Since April 1984, the government of Guinea has undertaken a fundamental transformation of its national institutions and its socio-economic structures. As a part of this new effort, the Guinea Development Foundation was established by a group of Guinean nationals, supported by friends of Guinea throughout the world.

Health conditions in the Republic of Guinea are among the poorest in the world as classified in 1993 by the UNDP. Its population of approximately eight million people have a life expectancy at birth of only 39 years, while the average in sub-saharan Africa is over 50. The infant mortality rate is 155 per thousand live births and the mortality rate for children under age 5 is 44 per thousand. This figure represents 50 percent of all deaths in the country. In addition, maternal mortality is also high at 8 per thousand pregnancies and a crude birth rate of 45 per thousand.

In the industrialized world, having a family member seriously ill or handicapped is the exception rather than the rule.

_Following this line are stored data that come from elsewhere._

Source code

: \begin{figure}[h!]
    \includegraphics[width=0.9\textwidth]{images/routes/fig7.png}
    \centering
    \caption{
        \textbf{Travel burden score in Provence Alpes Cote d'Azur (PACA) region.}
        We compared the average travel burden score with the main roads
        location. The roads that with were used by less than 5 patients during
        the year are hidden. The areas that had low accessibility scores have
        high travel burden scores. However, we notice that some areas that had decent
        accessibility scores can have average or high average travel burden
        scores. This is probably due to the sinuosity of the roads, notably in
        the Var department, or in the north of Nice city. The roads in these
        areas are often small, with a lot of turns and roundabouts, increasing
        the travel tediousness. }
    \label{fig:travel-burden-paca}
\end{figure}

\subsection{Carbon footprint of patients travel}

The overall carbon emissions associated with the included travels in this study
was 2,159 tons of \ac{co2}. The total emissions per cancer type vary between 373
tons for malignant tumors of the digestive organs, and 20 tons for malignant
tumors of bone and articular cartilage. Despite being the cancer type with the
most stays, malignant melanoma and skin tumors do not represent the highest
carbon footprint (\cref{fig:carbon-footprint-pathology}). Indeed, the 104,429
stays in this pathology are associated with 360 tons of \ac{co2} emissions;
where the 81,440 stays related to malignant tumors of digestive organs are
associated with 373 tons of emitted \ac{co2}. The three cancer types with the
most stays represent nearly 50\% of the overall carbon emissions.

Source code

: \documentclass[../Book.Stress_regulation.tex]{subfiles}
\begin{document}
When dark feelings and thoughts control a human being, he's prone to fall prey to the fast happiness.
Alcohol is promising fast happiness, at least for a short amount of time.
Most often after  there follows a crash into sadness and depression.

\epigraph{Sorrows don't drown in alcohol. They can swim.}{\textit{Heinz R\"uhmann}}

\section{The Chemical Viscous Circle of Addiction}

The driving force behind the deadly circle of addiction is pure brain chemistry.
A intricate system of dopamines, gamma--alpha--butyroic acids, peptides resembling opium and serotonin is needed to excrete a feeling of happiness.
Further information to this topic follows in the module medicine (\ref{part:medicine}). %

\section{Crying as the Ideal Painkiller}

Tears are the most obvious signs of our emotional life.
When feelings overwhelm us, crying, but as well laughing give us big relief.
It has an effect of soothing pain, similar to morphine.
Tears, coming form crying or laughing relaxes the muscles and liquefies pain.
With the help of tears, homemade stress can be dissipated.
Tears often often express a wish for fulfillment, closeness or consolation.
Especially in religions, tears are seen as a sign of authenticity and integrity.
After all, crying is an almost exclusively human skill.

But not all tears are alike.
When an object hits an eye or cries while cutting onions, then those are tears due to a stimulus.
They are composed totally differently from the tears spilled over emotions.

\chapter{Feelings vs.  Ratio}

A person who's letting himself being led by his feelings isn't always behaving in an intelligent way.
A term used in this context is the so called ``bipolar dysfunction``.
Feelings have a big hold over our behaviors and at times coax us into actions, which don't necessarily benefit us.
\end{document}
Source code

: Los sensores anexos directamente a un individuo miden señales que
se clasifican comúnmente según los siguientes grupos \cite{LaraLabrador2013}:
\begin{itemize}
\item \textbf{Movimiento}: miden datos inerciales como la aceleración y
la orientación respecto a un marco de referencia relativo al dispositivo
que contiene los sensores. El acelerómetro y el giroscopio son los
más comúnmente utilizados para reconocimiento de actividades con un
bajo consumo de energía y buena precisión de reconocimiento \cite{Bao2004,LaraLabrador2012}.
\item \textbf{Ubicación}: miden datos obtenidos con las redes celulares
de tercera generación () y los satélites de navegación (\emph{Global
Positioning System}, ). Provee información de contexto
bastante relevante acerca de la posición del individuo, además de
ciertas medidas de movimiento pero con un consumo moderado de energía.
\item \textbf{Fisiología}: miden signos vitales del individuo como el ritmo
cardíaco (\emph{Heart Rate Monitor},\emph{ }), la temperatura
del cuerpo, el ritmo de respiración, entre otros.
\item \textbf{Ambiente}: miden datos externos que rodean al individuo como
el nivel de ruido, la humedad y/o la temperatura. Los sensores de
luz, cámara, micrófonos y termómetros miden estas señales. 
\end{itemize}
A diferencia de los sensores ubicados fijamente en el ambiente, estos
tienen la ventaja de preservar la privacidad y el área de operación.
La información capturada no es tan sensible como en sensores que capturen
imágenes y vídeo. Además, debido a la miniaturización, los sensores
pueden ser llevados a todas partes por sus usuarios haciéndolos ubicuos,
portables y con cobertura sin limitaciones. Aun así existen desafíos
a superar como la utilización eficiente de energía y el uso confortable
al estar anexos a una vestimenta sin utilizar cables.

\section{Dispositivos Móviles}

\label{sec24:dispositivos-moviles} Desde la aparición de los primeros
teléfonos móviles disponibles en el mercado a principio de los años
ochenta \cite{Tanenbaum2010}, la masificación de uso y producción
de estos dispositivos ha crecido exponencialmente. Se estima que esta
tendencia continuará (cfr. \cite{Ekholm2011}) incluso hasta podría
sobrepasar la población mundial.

In the tropics, however, disease is a way of life. Everyday Guineans contend with the illnesses found all over the world, such as pneumonia, bronchitis, cancer, heart disease, AIDS and other sexually transmitted infections; as well as the many fatal and debilitating diseases that are predominately found in the tropics. Respiratory diseases, malaria, diarrhea, onchocerciasis, leprosy and other preventable and treatable ailments such as measles, tuberculosis, pertussis, poliomyelitis and tetanus account for three quarters of reported cases of morbidity. In both rural and urban regions, the inaccessibility to potable water and poor sanitation are the primary causes of parasitic and endemic diseases, especially among children under the age of five.

These figures are dramatically disparate from those of the United States in which the infant mortality rate is approximately 9.8 per thousand and the life expectancy is over 75 years.

The Guinean Ministry of Health and Population has made numerous attempts to improve the overall administration of the country's health care system. Limited resources and increasing demands, however, consistently disrupt distribution of health care services and often favor urban centers at the expense of rural areas. In Guinea over 73 percent of the population live in areas inaccessible to health care services provided in urban centers. In addition to being underserved, Guinea's rural population is largely illiterate. This adds to the challenge of reaching these communities.

The Republic of Guinea has an area of 94,926 square miles-over twice the size of Pennsylvania-with a population of about 8,000,000. Despite the fact that the Republic of Guinea is endowed with rich natural resources, such as bauxite, iron ore, diamond, gold, uranium, cobalt, oil and gas, etc... it has been classified by the United Nations Development Program (UNDP) as the least developed country in the world.